##### Listed entries #####
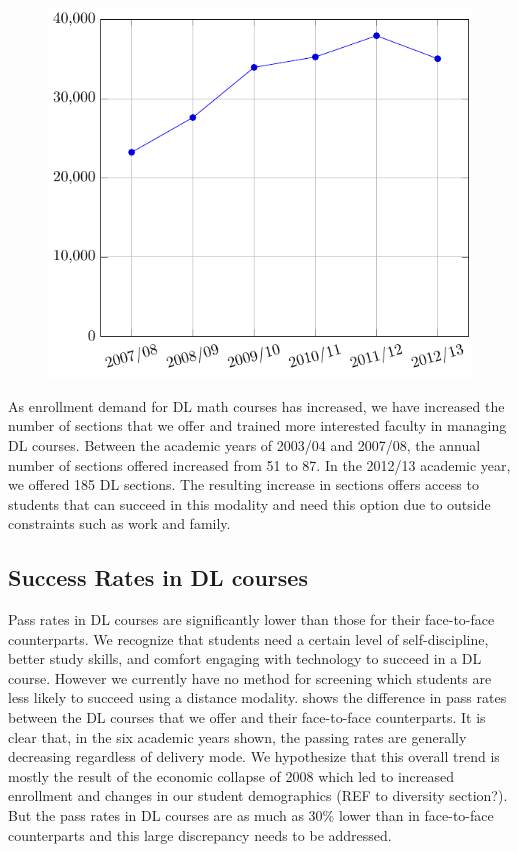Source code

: \begin{figure}[!htb]
\begin{minipage}{.5\textwidth}
          \includegraphics[width=\textwidth]{graphics/enrollmentInF2F.pdf}
    \end{minipage}
\end{figure}


As enrollment demand for DL math courses has increased, we have increased the number of sections that we offer and trained more interested faculty in managing DL courses.  Between the academic years of 2003/04 and 2007/08, the annual number of sections offered increased from 51 to 87.  In the 2012/13 academic year, we offered 185 DL sections.   The resulting increase in sections offers access to students that can succeed in this modality and need this option due to outside constraints such as work and family.


\subsection{Success Rates in DL courses}
Pass rates in DL courses are significantly lower than those for their face-to-face counterparts. We recognize that students need a certain level of self-discipline, better study skills, and comfort engaging with technology to succeed in a DL course. However we currently have no method for screening which students are less likely to succeed using a distance modality.   shows the difference in pass rates between the DL courses that we offer and their face-to-face counterparts.  It is clear that, in the six academic years shown, the passing rates are generally decreasing regardless of delivery mode.  We hypothesize that this overall trend is mostly the result of the economic collapse of 2008 which led to increased enrollment and changes in our student demographics (REF to diversity section?).  But the pass rates in DL courses are as much as 30\% lower than in face-to-face counterparts and this large discrepancy needs to be addressed.

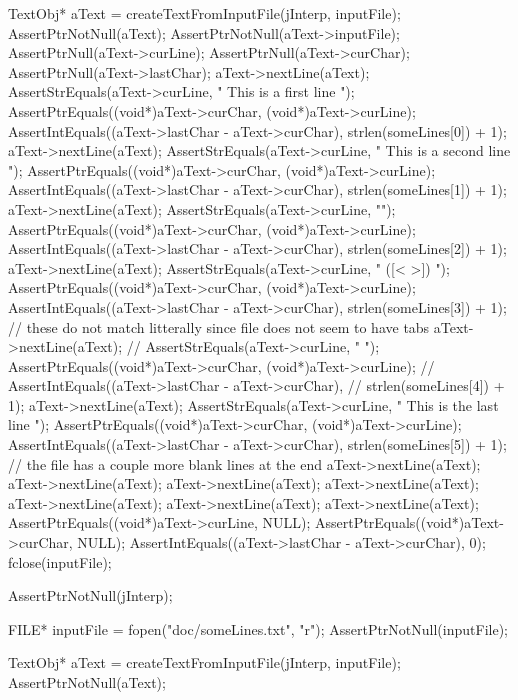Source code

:   TextObj* aText = createTextFromInputFile(jInterp, inputFile);
  AssertPtrNotNull(aText);
  AssertPtrNotNull(aText->inputFile);
  AssertPtrNull(aText->curLine);
  AssertPtrNull(aText->curChar);
  AssertPtrNull(aText->lastChar);
  aText->nextLine(aText);
  AssertStrEquals(aText->curLine, "  This is a first line  \n");
  AssertPtrEquals((void*)aText->curChar, (void*)aText->curLine);
  AssertIntEquals((aText->lastChar - aText->curChar),
                        strlen(someLines[0]) + 1);
  aText->nextLine(aText);
  AssertStrEquals(aText->curLine, "  This is a second line   \n");
  AssertPtrEquals((void*)aText->curChar, (void*)aText->curLine);
  AssertIntEquals((aText->lastChar - aText->curChar),
                        strlen(someLines[1]) + 1);
  aText->nextLine(aText);
  AssertStrEquals(aText->curLine, "\n");
  AssertPtrEquals((void*)aText->curChar, (void*)aText->curLine);
  AssertIntEquals((aText->lastChar - aText->curChar),
                        strlen(someLines[2]) + 1);
  aText->nextLine(aText);
  AssertStrEquals(aText->curLine, " ([<{ }>]) \n");
  AssertPtrEquals((void*)aText->curChar, (void*)aText->curLine);
  AssertIntEquals((aText->lastChar - aText->curChar),
                        strlen(someLines[3]) + 1);
  // these do not match litterally since file does not seem to have tabs
  aText->nextLine(aText);
//  AssertStrEquals(aText->curLine, "     	\n");
  AssertPtrEquals((void*)aText->curChar, (void*)aText->curLine);
//  AssertIntEquals((aText->lastChar - aText->curChar),
//                        strlen(someLines[4]) + 1);
  aText->nextLine(aText);
  AssertStrEquals(aText->curLine, "  This is the last line  \n");
  AssertPtrEquals((void*)aText->curChar, (void*)aText->curLine);
  AssertIntEquals((aText->lastChar - aText->curChar),
                        strlen(someLines[5]) + 1);
  // the file has a couple more blank lines at the end
  aText->nextLine(aText);
  aText->nextLine(aText);
  aText->nextLine(aText);
  aText->nextLine(aText);
  aText->nextLine(aText);
  aText->nextLine(aText);
  aText->nextLine(aText);
  AssertPtrEquals((void*)aText->curLine, NULL);
  AssertPtrEquals((void*)aText->curChar, NULL);
  AssertIntEquals((aText->lastChar - aText->curChar), 0);
  fclose(inputFile);
\stopCTest
\stopTestCase

\startCTest
  AssertPtrNotNull(jInterp);

  FILE* inputFile = fopen("doc/someLines.txt", "r");
  AssertPtrNotNull(inputFile);
  
  TextObj* aText = createTextFromInputFile(jInterp, inputFile);
  AssertPtrNotNull(aText);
#####
What you should do
All lines above from the line with "a first line" through the line with "AssertPtrEquals((void*)aText->curChar, NULL);", both included, are to be set down exactly, with nothing else.

Exercise output
  AssertStrEquals(aText->curLine, "  This is a first line  \n");
  AssertPtrEquals((void*)aText->curChar, (void*)aText->curLine);
  AssertIntEquals((aText->lastChar - aText->curChar),
                        strlen(someLines[0]) + 1);
  aText->nextLine(aText);
  AssertStrEquals(aText->curLine, "  This is a second line   \n");
  AssertPtrEquals((void*)aText->curChar, (void*)aText->curLine);
  AssertIntEquals((aText->lastChar - aText->curChar),
                        strlen(someLines[1]) + 1);
  aText->nextLine(aText);
  AssertStrEquals(aText->curLine, "\n");
  AssertPtrEquals((void*)aText->curChar, (void*)aText->curLine);
  AssertIntEquals((aText->lastChar - aText->curChar),
                        strlen(someLines[2]) + 1);
  aText->nextLine(aText);
  AssertStrEquals(aText->curLine, " ([<{ }>]) \n");
  AssertPtrEquals((void*)aText->curChar, (void*)aText->curLine);
  AssertIntEquals((aText->lastChar - aText->curChar),
                        strlen(someLines[3]) + 1);
  // these do not match litterally since file does not seem to have tabs
  aText->nextLine(aText);
//  AssertStrEquals(aText->curLine, "     	\n");
  AssertPtrEquals((void*)aText->curChar, (void*)aText->curLine);
//  AssertIntEquals((aText->lastChar - aText->curChar),
//                        strlen(someLines[4]) + 1);
  aText->nextLine(aText);
  AssertStrEquals(aText->curLine, "  This is the last line  \n");
  AssertPtrEquals((void*)aText->curChar, (void*)aText->curLine);
  AssertIntEquals((aText->lastChar - aText->curChar),
                        strlen(someLines[5]) + 1);
  // the file has a couple more blank lines at the end
  aText->nextLine(aText);
  aText->nextLine(aText);
  aText->nextLine(aText);
  aText->nextLine(aText);
  aText->nextLine(aText);
  aText->nextLine(aText);
  aText->nextLine(aText);
  AssertPtrEquals((void*)aText->curLine, NULL);
  AssertPtrEquals((void*)aText->curChar, NULL);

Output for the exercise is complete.